(Source texts of formatted documents)

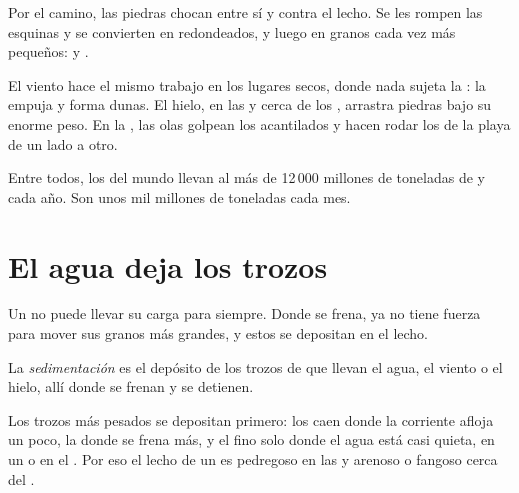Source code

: Por el camino, las piedras chocan entre sí y contra el lecho. Se les rompen
las esquinas y se convierten en  redondeados, y luego en granos cada
vez más pequeños:  y .

El viento hace el mismo trabajo en los lugares secos, donde nada sujeta la
: la empuja y forma dunas. El hielo, en las  y cerca de los
, arrastra piedras bajo su enorme peso. En la , las olas golpean
los acantilados y hacen rodar los  de la playa de un lado a otro.

\begin{remark}[¿Cuánto?]\label{rem:g5:water-shapes-the-land:how-much}
Entre todos, los  del mundo llevan al  más de 12\,000 millones de
toneladas de  y  cada año. Son unos mil millones de toneladas
cada mes.
\end{remark}

\section{El agua deja los trozos}

Un  no puede llevar su carga para siempre. Donde se frena, ya no tiene
fuerza para mover sus granos más grandes, y estos se depositan en el lecho.

\begin{definition}[Sedimentación]\label{def:g5:water-shapes-the-land:deposition}
La \emph{sedimentación} es el depósito
de los trozos de  que llevan el agua, el viento o el hielo, allí donde
se frenan y se detienen.
\end{definition}

Los trozos más pesados se depositan primero: los  caen donde la
corriente afloja un poco, la  donde se frena más, y el  fino solo
donde el agua está casi quieta, en un  o en el . Por eso el lecho de
un  es pedregoso en las  y arenoso o fangoso cerca del .

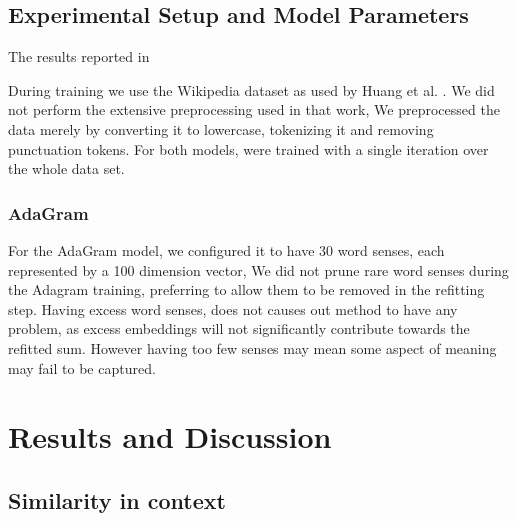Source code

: \documentclass{sig-alternate}
\begin{document}
\subsection{Experimental Setup and Model Parameters}

The results reported in 


During training we use the Wikipedia dataset as used by Huang et al. \cite{Huang2012}.
We did not perform the extensive preprocessing used in that work, 
We preprocessed the data merely by converting it to lowercase, tokenizing it and removing punctuation tokens.
For both models, were trained with a single iteration over the whole data set.


\subsubsection{AdaGram}
For the AdaGram model, we configured it to have 30 word senses, each represented by a 100 dimension vector,
We did not prune rare word senses during the Adagram training, preferring to allow them to be removed in the refitting step.
Having excess word senses, does not causes out method to have any problem, as excess embeddings will not significantly contribute towards the refitted sum.
However having too few senses may mean some aspect of meaning may fail to be captured.


\begin{comment}
\end{comment}


\section{Results and Discussion} \label{results}


\subsection{Similarity in context}
\end{document}
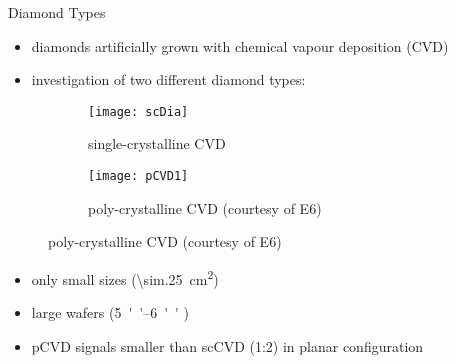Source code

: \begin{frame}{Diamond Types}

	\begin{itemize}
		\itemfill
		\item diamonds artificially grown with chemical vapour deposition (CVD)
		\item investigation of two different diamond types:
	\end{itemize}
	
	\begin{figure}[h] 
		\centering
		\begin{subfigure}{0.45\textwidth}  
			\centering
			\texttt{[image: scDia]}
			\caption{single-crystalline CVD}
		\end{subfigure}
		\begin{subfigure}{0.45\textwidth} 
			\centering
			\texttt{[image: pCVD1]}
			\caption{poly-crystalline CVD (courtesy of E6)} 	
		\end{subfigure} 
	\end{figure}\vspace*{-5pt}
	
	\hspace*{10pt}
	\begin{minipage}{5.5cm}
		\begin{itemize}
			\item only small sizes (\SI{\sim.25}{cm^2})
		\end{itemize}
	\end{minipage}
	\hspace*{2pt}
	\begin{minipage}{5.5cm}
		\begin{itemize}
			\item large wafers (\SIrange{5}{6}{''} \diameter)
		\end{itemize}
	\end{minipage}
	
	\begin{itemize}
		\item pCVD signals smaller than scCVD (1:2) in planar configuration
	\end{itemize}

	
\end{frame}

Task prompt:
Report only how many lines in the records contain the word "cada".

Final answer:
3